• _Activity_
Examine each line of the data. Copy the line if it includes the word "nuxt".

• _Dataset extract_

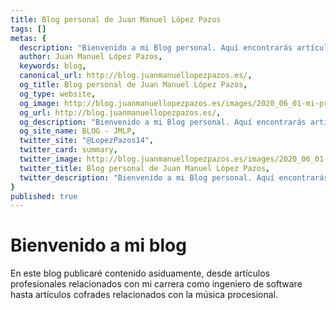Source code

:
 ```yaml
---
title: Blog personal de Juan Manuel López Pazos
tags: []
metas: {
  description: "Bienvenido a mi Blog personal. Aquí encontrarás artículos interesantes relacionados con tecnologías y frameworks, así como vídeos cofrades con anécdotas musicales.",
  author: Juan Manuel López Pazos,
  keywords: blog,
  canonical_url: http://blog.juanmanuellopezpazos.es/,
  og_title: Blog personal de Juan Manuel López Pazos,
  og_type: website,
  og_image: http://blog.juanmanuellopezpazos.es/images/2020_06_01-mi-primer-post-blog-con-nuxt-content.jpg,
  og_url: http://blog.juanmanuellopezpazos.es/,
  og_description: "Bienvenido a mi Blog personal. Aquí encontrarás artículos interesantes relacionados con tecnologías y frameworks, así como vídeos cofrades con anécdotas musicales.",
  og_site_name: BLOG - JMLP,
  twitter_site: "@LopezPazos14",
  twitter_card: summary,
  twitter_image: http://blog.juanmanuellopezpazos.es/images/2020_06_01-mi-primer-post-blog-con-nuxt-content.jpg,
  twitter_title: Blog personal de Juan Manuel López Pazos,
  twitter_description: "Bienvenido a mi Blog personal. Aquí encontrarás artículos interesantes relacionados con tecnologías y frameworks, así como vídeos cofrades con anécdotas musicales."
}
published: true
---
```


# Bienvenido a mi blog

En este blog publicaré contenido asiduamente, desde artículos profesionales relacionados con mi carrera como ingeniero de software hasta artículos cofrades relacionados con la música procesional.
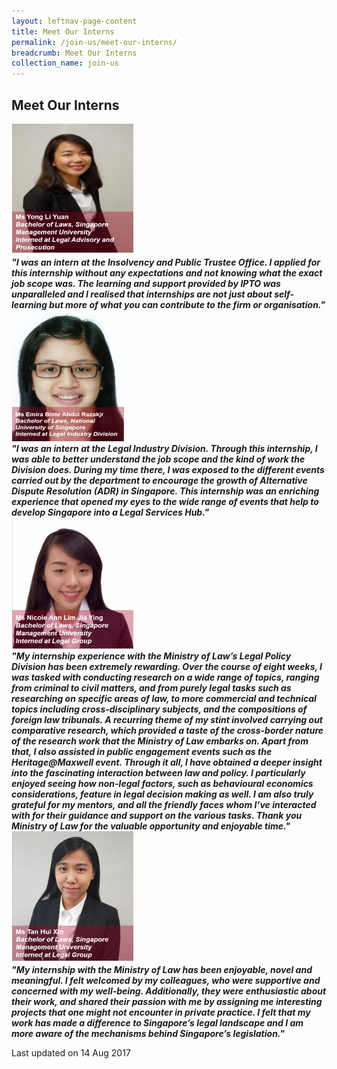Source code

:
 ```yaml
---
layout: leftnav-page-content
title: Meet Our Interns
permalink: /join-us/meet-our-interns/
breadcrumb: Meet Our Interns
collection_name: join-us
---
```


<style>
  .image {width: 200px;}
  .image img {max-width: 100%;}
</style>

Meet Our Interns
---

<div class="image"><img src="/images/1502679430163.png/" title="Ms Yong Li Yuan" alt="Ms Yong Li Yuan"></div>

<b>
  <i>"I was an intern at the Insolvency and Public Trustee Office. I  applied for this internship without any expectations and not  knowing what the exact job scope was. The learning and  support provided by IPTO was unparalleled and I realised  that internships are not just about self-learning but more of  what you can contribute to the firm or organisation."</i>
</b>

<div class="image"><img src="/images/1502679446621.png/" title="Ms Emira binte Abdul Razakir" alt="Ms Emira binte Abdul Razakir"></div>

 <b>
  <i>
"I was an intern at the Legal Industry Division. Through this internship, I was able to better understand the job scope and the kind of work the Division does. During my time there, I was exposed to the different events carried out by the department to encourage the growth of Alternative Dispute Resolution (ADR) in Singapore. This internship was an enriching experience that opened my eyes to the wide range of events that help to develop Singapore into a Legal Services Hub."</i>
</b>

<div class="image"><img src="/images/1502679646073.png/" title="Ms Nicole Ann LIm Jia Ying" alt=" Ms Nicole Ann LIm Jia Ying"></div>

 <b>
  <i>"My internship experience with the Ministry of Law’s Legal Policy Division has been extremely rewarding. Over the course of eight weeks, I was tasked with conducting research on a wide range of topics, ranging from criminal to civil matters, and from purely legal tasks such as researching on specific areas of law, to more commercial and technical topics including cross-disciplinary subjects, and the compositions of foreign law tribunals. A recurring theme of my stint involved carrying out comparative research, which provided a taste of the cross-border nature of the research work that the Ministry of Law embarks on. Apart from that, I also assisted in public engagement events such as the Heritage@Maxwell event. Through it all, I have obtained a deeper insight into the fascinating interaction between law and policy. I particularly enjoyed seeing how non-legal factors, such as behavioural economics considerations, feature in legal decision making as well. I am also truly grateful for my mentors, and all the friendly faces whom I’ve interacted with for their guidance and support on the various tasks. Thank you Ministry of Law for the valuable opportunity and enjoyable time."</i>
</b>
 
<div class="image"><img src="/images/1502679324548.png/" title="Ms Tan Hui Xin" alt="Ms Tan Hui Xin"></div>

 <b>
  <i>"My internship with the Ministry of Law has been enjoyable, novel and meaningful. I felt welcomed by my colleagues, who were supportive and concerned with my well-being. Additionally, they were enthusiastic about their work, and shared their passion with me by assigning me interesting projects that one might not encounter in private practice. I felt that my work has made a difference to Singapore’s legal landscape and I am more aware of the mechanisms behind Singapore’s legislation."</i>
</b>

<p class="right-side-updated">Last updated on 14 Aug 2017</p>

• _Solution to this exercise_
  og_image: http://blog.juanmanuellopezpazos.es/images/2020_06_01-mi-primer-post-blog-con-nuxt-content.jpg,
  twitter_image: http://blog.juanmanuellopezpazos.es/images/2020_06_01-mi-primer-post-blog-con-nuxt-content.jpg,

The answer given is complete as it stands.